Considerémoslo como un punto de partida, un detonante de cambio para visibilizar el cuidado comunicativo al paciente crítico intubado y despierto. Una esperanza para el diseño de intervenciones formativas innovadoras dirigidas a profesionales de cuidados críticos que generen un impacto medible en el cuidado a esas personas. Una inspiración para diseñar estudios que promuevan cambios significativos y duraderos en las culturas de cuidado instauradas en estas unidades. Demos volumen a aquellas voces silenciadas e invisibilizadas hasta ahora, que no callen porque no puedan escucharse, sino en todo caso porque ese sea su deseo.

Bibliografía

  1. Piperberg M, Malagón S. La UCI, ¿tecnificación versus humanización? Bioética del cuidar, ¿que significa humanizar la asistencia? Madrid: Tecnos; 2015.

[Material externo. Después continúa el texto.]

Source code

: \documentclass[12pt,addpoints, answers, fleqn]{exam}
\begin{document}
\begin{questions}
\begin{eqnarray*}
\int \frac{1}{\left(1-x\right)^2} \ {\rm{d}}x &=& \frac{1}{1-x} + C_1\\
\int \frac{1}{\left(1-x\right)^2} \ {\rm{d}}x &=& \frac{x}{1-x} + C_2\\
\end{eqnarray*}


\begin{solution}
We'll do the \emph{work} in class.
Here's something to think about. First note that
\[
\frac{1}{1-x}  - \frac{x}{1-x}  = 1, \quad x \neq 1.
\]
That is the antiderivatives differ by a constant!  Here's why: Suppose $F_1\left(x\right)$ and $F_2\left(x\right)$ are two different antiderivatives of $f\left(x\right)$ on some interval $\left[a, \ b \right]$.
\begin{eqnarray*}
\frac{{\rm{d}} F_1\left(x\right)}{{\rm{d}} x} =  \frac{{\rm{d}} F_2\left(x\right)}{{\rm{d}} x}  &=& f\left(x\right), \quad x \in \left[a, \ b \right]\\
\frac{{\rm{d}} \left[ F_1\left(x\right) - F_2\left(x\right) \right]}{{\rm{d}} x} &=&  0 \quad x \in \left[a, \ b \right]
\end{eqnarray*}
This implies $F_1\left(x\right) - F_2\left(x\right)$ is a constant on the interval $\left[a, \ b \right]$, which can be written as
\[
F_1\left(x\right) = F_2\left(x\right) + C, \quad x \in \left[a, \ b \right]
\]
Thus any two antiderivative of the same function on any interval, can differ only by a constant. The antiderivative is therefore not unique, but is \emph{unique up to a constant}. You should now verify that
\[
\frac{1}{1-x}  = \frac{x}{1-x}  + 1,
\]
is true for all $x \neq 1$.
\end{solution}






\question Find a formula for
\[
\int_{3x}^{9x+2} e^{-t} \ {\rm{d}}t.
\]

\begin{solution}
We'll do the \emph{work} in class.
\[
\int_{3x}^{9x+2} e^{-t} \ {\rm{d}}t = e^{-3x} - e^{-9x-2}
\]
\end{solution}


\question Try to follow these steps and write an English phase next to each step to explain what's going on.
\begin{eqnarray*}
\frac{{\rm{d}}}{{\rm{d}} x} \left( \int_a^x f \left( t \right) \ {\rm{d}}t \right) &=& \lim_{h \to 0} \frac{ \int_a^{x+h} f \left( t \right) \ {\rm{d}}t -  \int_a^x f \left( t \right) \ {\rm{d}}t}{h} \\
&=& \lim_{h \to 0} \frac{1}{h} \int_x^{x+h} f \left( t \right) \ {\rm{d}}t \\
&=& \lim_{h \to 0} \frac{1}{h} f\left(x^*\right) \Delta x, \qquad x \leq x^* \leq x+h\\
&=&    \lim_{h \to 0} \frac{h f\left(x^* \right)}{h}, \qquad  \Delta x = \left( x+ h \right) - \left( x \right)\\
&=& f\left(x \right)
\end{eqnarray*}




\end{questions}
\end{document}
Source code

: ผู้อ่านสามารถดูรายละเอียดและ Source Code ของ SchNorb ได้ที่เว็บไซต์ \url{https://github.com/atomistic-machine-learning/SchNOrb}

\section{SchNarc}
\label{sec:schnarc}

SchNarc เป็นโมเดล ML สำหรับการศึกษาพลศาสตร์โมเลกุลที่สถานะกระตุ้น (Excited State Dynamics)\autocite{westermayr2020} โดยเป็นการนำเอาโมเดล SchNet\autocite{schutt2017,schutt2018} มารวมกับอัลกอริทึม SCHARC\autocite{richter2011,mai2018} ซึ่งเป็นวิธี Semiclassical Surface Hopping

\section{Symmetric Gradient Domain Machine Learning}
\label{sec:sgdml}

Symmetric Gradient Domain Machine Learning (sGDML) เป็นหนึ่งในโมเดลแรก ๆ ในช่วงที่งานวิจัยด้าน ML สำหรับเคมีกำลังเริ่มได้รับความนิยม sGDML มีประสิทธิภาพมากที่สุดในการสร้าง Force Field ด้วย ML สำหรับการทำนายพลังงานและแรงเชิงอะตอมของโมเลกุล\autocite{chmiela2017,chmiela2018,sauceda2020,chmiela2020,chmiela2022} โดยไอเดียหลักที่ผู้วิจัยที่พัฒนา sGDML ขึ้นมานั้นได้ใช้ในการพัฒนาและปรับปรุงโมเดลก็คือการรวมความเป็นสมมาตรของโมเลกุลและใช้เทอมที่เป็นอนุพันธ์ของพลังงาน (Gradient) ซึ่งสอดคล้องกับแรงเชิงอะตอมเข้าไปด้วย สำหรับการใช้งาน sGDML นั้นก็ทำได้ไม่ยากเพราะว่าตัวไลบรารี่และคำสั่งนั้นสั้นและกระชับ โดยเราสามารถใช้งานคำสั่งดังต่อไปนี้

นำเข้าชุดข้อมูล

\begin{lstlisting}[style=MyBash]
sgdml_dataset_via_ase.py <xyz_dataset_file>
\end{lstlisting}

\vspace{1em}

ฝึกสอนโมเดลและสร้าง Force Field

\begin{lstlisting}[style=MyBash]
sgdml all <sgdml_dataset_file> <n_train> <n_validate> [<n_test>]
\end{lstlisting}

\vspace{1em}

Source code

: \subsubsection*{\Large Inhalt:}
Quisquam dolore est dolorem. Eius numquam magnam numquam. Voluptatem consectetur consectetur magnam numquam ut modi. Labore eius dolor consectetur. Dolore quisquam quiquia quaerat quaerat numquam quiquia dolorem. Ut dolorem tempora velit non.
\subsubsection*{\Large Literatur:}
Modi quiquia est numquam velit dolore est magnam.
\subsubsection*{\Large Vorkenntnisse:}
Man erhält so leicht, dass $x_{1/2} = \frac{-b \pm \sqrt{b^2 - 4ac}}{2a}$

  2. Perelló-Campaner C. Rompiendo silencios en la unidad de cuidados intensivos. Fenomenología de la comunicación con personas intubadas, perspectivas de los usuarios, familiares y profesionales de enfermería [internet]. Palma: Universitat de les Illes Balears; 2019. Disponible en: https://www.tdx.cat/handle/10803/671241#page=1
  3. Istanboulian L, Rose L, Gorospe F, Yunusova Y, Dale CM. Barriers to and facilitators for the use of augmentative and alternative communication and voice restorative strategies for adults with an advanced airway in the intensive care unit: A scoping review. J Crit Care. 2020; 57:168-76.
  4. Hardin SR, Kaplow R. Synergy for clinical excellence: the AACN synergy model for patient care. 2th ed. Burlington, MA: Jones & Bartlett Learning; 2017.
  5.  Noguchi A, Inoue T, Yokota I. Promoting a nursing team’s ability to notice intent to communicate in lightly sedated mechanically ventilated patients in an intensive care unit: An action research study. Intensive Crit Care Nurs. 2019; 51:64-72.